Gmail OAuth Setup

PassAudited by ClawScan on May 10, 2026.

Overview

This skill transparently helps set up Gmail OAuth for the gog CLI, but users should understand it grants persistent Gmail account access.

Before installing, make sure you trust the gog CLI source, use a Google Cloud OAuth client you created, review the requested Gmail scope, and understand that a refresh token will be stored for ongoing Gmail access. Use a narrower scope such as gmail.readonly when possible and revoke the token later if access is no longer needed.

Findings (3)

Artifact-based informational review of SKILL.md, metadata, install specs, static scan signals, and capability signals.

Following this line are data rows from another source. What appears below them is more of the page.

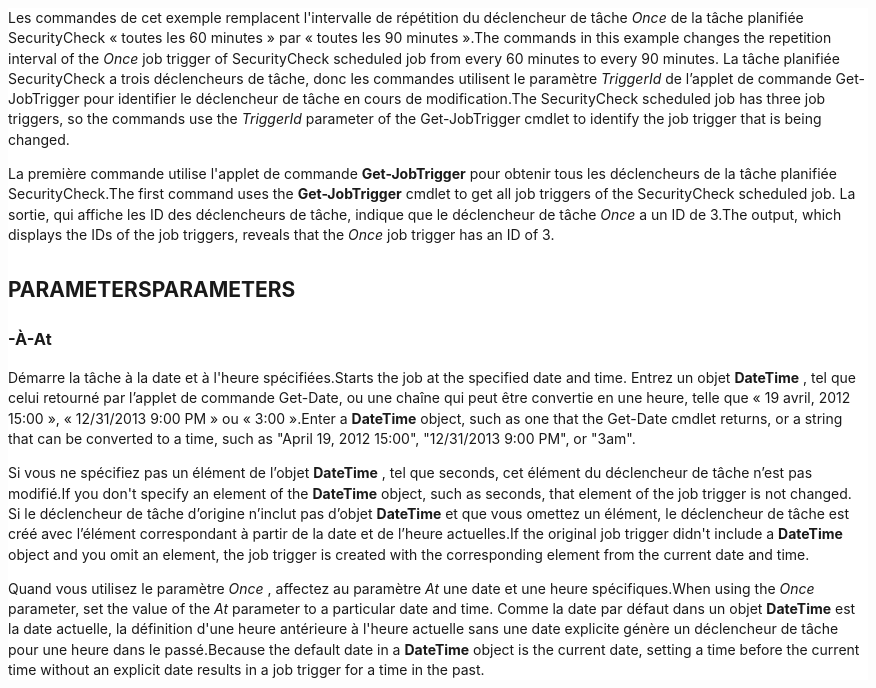 <span data-ttu-id="d34be-143">Les commandes de cet exemple remplacent l'intervalle de répétition du déclencheur de tâche *Once* de la tâche planifiée SecurityCheck « toutes les 60 minutes » par « toutes les 90 minutes ».</span><span class="sxs-lookup"><span data-stu-id="d34be-143">The commands in this example changes the repetition interval of the *Once* job trigger of SecurityCheck scheduled job from every 60 minutes to every 90 minutes.</span></span>
<span data-ttu-id="d34be-144">La tâche planifiée SecurityCheck a trois déclencheurs de tâche, donc les commandes utilisent le paramètre *TriggerId* de l’applet de commande Get-JobTrigger pour identifier le déclencheur de tâche en cours de modification.</span><span class="sxs-lookup"><span data-stu-id="d34be-144">The SecurityCheck scheduled job has three job triggers, so the commands use the *TriggerId* parameter of the Get-JobTrigger cmdlet to identify the job trigger that is being changed.</span></span>

<span data-ttu-id="d34be-145">La première commande utilise l'applet de commande **Get-JobTrigger** pour obtenir tous les déclencheurs de la tâche planifiée SecurityCheck.</span><span class="sxs-lookup"><span data-stu-id="d34be-145">The first command uses the **Get-JobTrigger** cmdlet to get all job triggers of the SecurityCheck scheduled job.</span></span>
<span data-ttu-id="d34be-146">La sortie, qui affiche les ID des déclencheurs de tâche, indique que le déclencheur de tâche *Once* a un ID de 3.</span><span class="sxs-lookup"><span data-stu-id="d34be-146">The output, which displays the IDs of the job triggers, reveals that the *Once* job trigger has an ID of 3.</span></span>

## <span data-ttu-id="d34be-147">PARAMETERS</span><span class="sxs-lookup"><span data-stu-id="d34be-147">PARAMETERS</span></span>

### <span data-ttu-id="d34be-148">-À</span><span class="sxs-lookup"><span data-stu-id="d34be-148">-At</span></span>
<span data-ttu-id="d34be-149">Démarre la tâche à la date et à l'heure spécifiées.</span><span class="sxs-lookup"><span data-stu-id="d34be-149">Starts the job at the specified date and time.</span></span>
<span data-ttu-id="d34be-150">Entrez un objet **DateTime** , tel que celui retourné par l’applet de commande Get-Date, ou une chaîne qui peut être convertie en une heure, telle que « 19 avril, 2012 15:00 », « 12/31/2013 9:00 PM » ou « 3:00 ».</span><span class="sxs-lookup"><span data-stu-id="d34be-150">Enter a **DateTime** object, such as one that the Get-Date cmdlet returns, or a string that can be converted to a time, such as "April 19, 2012 15:00", "12/31/2013 9:00 PM", or "3am".</span></span>

<span data-ttu-id="d34be-151">Si vous ne spécifiez pas un élément de l’objet **DateTime** , tel que seconds, cet élément du déclencheur de tâche n’est pas modifié.</span><span class="sxs-lookup"><span data-stu-id="d34be-151">If you don't specify an element of the **DateTime** object, such as seconds, that element of the job trigger is not changed.</span></span>
<span data-ttu-id="d34be-152">Si le déclencheur de tâche d’origine n’inclut pas d’objet **DateTime** et que vous omettez un élément, le déclencheur de tâche est créé avec l’élément correspondant à partir de la date et de l’heure actuelles.</span><span class="sxs-lookup"><span data-stu-id="d34be-152">If the original job trigger didn't include a **DateTime** object and you omit an element, the job trigger is created with the corresponding element from the current date and time.</span></span>

<span data-ttu-id="d34be-153">Quand vous utilisez le paramètre *Once* , affectez au paramètre *At* une date et une heure spécifiques.</span><span class="sxs-lookup"><span data-stu-id="d34be-153">When using the *Once* parameter, set the value of the *At* parameter to a particular date and time.</span></span>
<span data-ttu-id="d34be-154">Comme la date par défaut dans un objet **DateTime** est la date actuelle, la définition d'une heure antérieure à l'heure actuelle sans une date explicite génère un déclencheur de tâche pour une heure dans le passé.</span><span class="sxs-lookup"><span data-stu-id="d34be-154">Because the default date in a **DateTime** object is the current date, setting a time before the current time without an explicit date results in a job trigger for a time in the past.</span></span>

ClawScan does not execute the skill or run runtime probes.

What this means

If authorized, gog can access the selected Gmail account with read, send, delete, and label-management permissions until the token is revoked.

Why it was flagged

The helper requests Gmail modify access and imports a refresh token into gog, creating persistent delegated Gmail access.

Skill content
SCOPE="https://www.googleapis.com/auth/gmail.modify" ... "refresh_token": "${refresh_token}" ... gog auth tokens import "$token_file"
Recommendation

Use the least-privileged Gmail scope that works for your use case, authorize only accounts you intend to connect, and revoke the token from your Google Account if you no longer need it.

What this means

The OAuth flow relies on the behavior and security of the installed gog CLI.

Why it was flagged

The skill depends on an external CLI installed outside the skill package; this is disclosed, but users must trust that dependency and source.

Skill content
`gog` CLI installed (`brew install steipete/tap/gogcli`)
Recommendation

Install gog only from a trusted source, verify the project and package before use, and keep it updated.

What this means

A user who proceeds with the wrong OAuth app could grant Gmail access to an untrusted Google Cloud project.

Why it was flagged

The instructions tell users how to proceed past Google's warning; this is reasonable for a personal OAuth app but should not be followed for an app the user does not control.

Skill content
"Google hasn't verified this app" ... "Go to [app name] (unsafe)" ... "Safe to proceed since you own the app."
Recommendation

Only bypass the warning when you created and control the Google Cloud OAuth client and have verified the app name, client, and requested scopes.